Jeff Zarrillo has been a life-long Dallas Cowboys fan.
Jeff Zarrillo has been a life-long Dallas Cowboys fan.

To most it would be any random Wednesday in August. Not for my husband, Jeff.

This particular Wednesday in August was his annual visit to Cowboys training camp in Oxnard, Calif. It's similar, I suppose, to sending your child to summer camp for the first time. I made sure he had gas, knew the itinerary, where he was going to have lunch and what time to expect him home safely (with a new Dallas Cowboys hat in hand, no doubt).

When Jeff and I first started dating he mentioned his deep love for sports. I remember him asking if I followed sports. I told him I'd been a "Junior 49er" for a few seasons when I was in junior high school. That's all I could think of in the moment.

"I love sports," he said. "If you cut me I will bleed blue and silver." Those are the Cowboys' colors, in case you don't recognize "America's team."

He even reached down to pull up his pant leg and show me the blue Dallas Cowboys star inked onto his ankle. I learned rather quickly that he comes from an entire sports-loving family with a strong devotion to the team of Staubach and Aikman.

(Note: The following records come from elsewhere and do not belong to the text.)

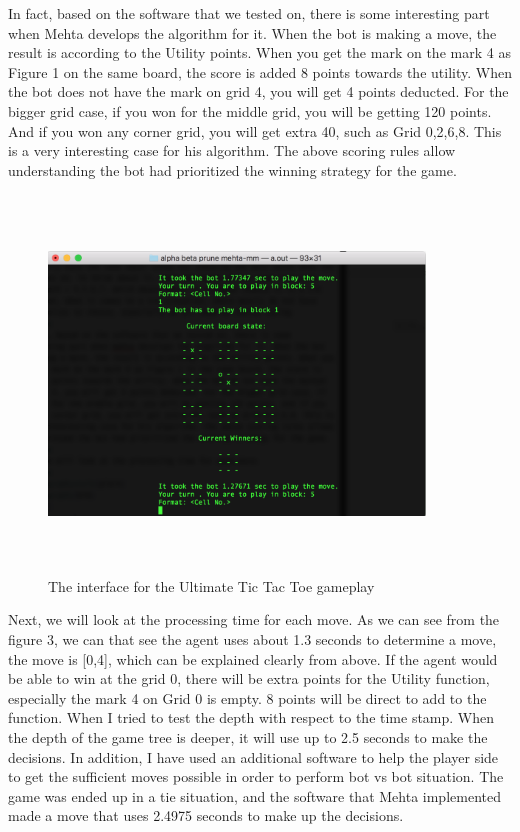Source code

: \documentclass[12pt]{article}
\begin{document}
In fact, based on the software that we tested on, there is some interesting part when Mehta develops the algorithm for it. When the bot is making a move, the result is according to the Utility points. When you get the mark on the mark 4 as Figure 1 on the same board, the score is added 8 points towards the utility. When the bot does not have the mark on grid 4, you will get 4 points deducted. For the bigger grid case, if you won for the middle grid, you will be getting 120 points. And if you won any corner grid, you will get extra 40, such as Grid 0,2,6,8. This is a very interesting case for his algorithm. The above scoring rules allow understanding the bot had prioritized the winning strategy for the game.
\begin{figure}
\begin{center}
\includegraphics[width=10cm,height=10cm]{ScreenShot.png}
\caption{The interface for the Ultimate Tic Tac Toe gameplay}
\end{center}
\end{figure}
\newline

Next, we will look at the processing time for each move. As we can see from the figure 3, we can that see the agent uses about 1.3 seconds to determine a move, the move is [0,4], which can be explained clearly from above. If the agent would be able to win at the grid 0, there will be extra points for the Utility function, especially the mark 4 on Grid 0 is empty. 8 points will be direct to add to the function. When I tried to test the depth with respect to the time stamp. When the depth of the game tree is deeper, it will use up to 2.5 seconds to make the decisions. In addition, I have used an additional software to help the player side to get the sufficient moves possible in order to perform bot vs bot situation. The game was ended up in a tie situation, and the software that Mehta implemented made a move that uses 2.4975 seconds to make up the decisions.
\end{document}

Two weeks after "camp" this year I got a text reading simply "SMH" with a link to a tweet that Tony Romo, the Cowboys oft-injured starting quarterback, had broke yet another bone and could be gone for the season. I knew it meant a rough start to our NFL season at home.

It always irked Jeff when someone would question his love and knowledge of sports after he came out as gay. Before coming out his sports-fandom was never in question. Afterward it played out as if it were some ploy to take people off the scent of his being gay.

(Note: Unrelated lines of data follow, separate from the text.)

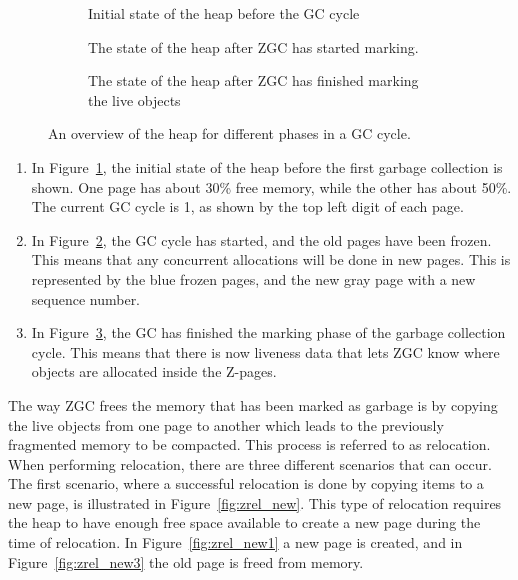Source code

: \begin{figure}[H]
    \centering
    \begin{subfigure}[t]{.214\textwidth}
        \centering
        
        \caption{Initial state of the heap before the GC cycle}
        \label{fig:zrel1}
    \end{subfigure}%
    \hfill\vline\hfill
    \begin{subfigure}[t]{.32\textwidth}
        \centering
        
        \caption{The state of the heap after ZGC has started marking.}
        \label{fig:zrel2}
    \end{subfigure}%
    \hfill\vline\hfill
    \begin{subfigure}[t]{.32\textwidth}
        \centering
        
        \caption{The state of the heap after ZGC has finished marking the live objects}
        \label{fig:zrel3}
    \end{subfigure}%
    \caption{An overview of the heap for different phases in a GC cycle.}
    \label{fig:zgc_timeline}
\end{figure}

\begin{enumerate}
    \item In Figure~\ref*{fig:zrel1}, the initial state of the heap before the first garbage collection is shown. One page has about 30\% free memory, while the other has about 50\%. The current GC cycle is 1, as shown by the top left digit of each page.
    \item In Figure~\ref*{fig:zrel2}, the GC cycle has started, and the old pages have been frozen. This means that any concurrent allocations will be done in new pages. This is represented by the blue frozen pages, and the new gray page with a new sequence number.
    \item In Figure~\ref*{fig:zrel3}, the GC has finished the marking phase of the garbage collection cycle. This means that there is now liveness data that lets ZGC know where objects are allocated inside the Z-pages.
\end{enumerate}

The way ZGC frees the memory that has been marked as garbage is by copying the live objects from one page to another which leads to the previously fragmented memory to be compacted. This process is referred to as relocation. When performing relocation, there are three different scenarios that can occur. The first scenario, where a successful relocation is done by copying items to a new page, is illustrated in Figure~\ref{fig:zrel_new}. This type of relocation requires the heap to have enough free space available to create a new page during the time of relocation. In Figure~\ref{fig:zrel_new1} a new page is created, and in Figure~\ref{fig:zrel_new3} the old page is freed from memory.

I can assure you, Jeff is the real deal.

Many times over the course of our relationship I've come home to find ESPN playing on one TV in the house... and ESPN2 on the other. I can't count how many times Jeff has commented on a game or player only to have the broadcaster on the screen iterate Jeff's thoughts live, sometimes using the same words.

People ask me what's it's like to be married to a "GSL" (Gay Sports Lover) like it's an exciting novelty. It's funny, because I didn't think that the stereotype that most gay men don't know a thing about sports still existed. Apparently it does. It certainly still exists from the outside looking in. Many times when we can't make a social event because our excuse - "the game is on" - is greeted with a quizzical, if not somewhat challenging, response.

"Are you serious?"

Yes. As serious as anyone can be about something they truly are passionate about.

That's what it boils down to. Passion. I admit, at first, I thought that my lack of passion for sports would eventual bore Jeff and my "stereotypical" passion for theatre might actually turn him off. But what's resulted after a 15-plus year relationship is finding that our differences have become our understanding and not our expectations. I've learned to love going to a game with Jeff and, yes, after taking Jeff to his first musical we can't leave New York without seeing at least one show together.

We've come a long way. With fitness, athleticism, gay sports leagues and more and more athletes coming out, that wall of stereotyping and homophobia is starting to crack. It's crumbling from the inside-out, in addition to the outside-in. This isn't simply a result of brave professionals like Jason Collins and others who have come out and become outspoken LGBT advocates, but also due to the exposure of who we truly are through everyday people's stories.

We are more seen and understood now more than ever, and yet we still have such a long way to go.

So even though Romo may not be playing till mid-season or at all this season (we just gave up two tickets to the Niners v. Cowboys game because of it) I know that the NFL Sunday Ticket will be on every weekend and Jeff will pace around the couch, arguing with the television and wondering why he never became a sportscaster. I will sit on the stairs and watch him, encourage him to stay calm, and love him for being true to who he is and letting me in on this part of his world.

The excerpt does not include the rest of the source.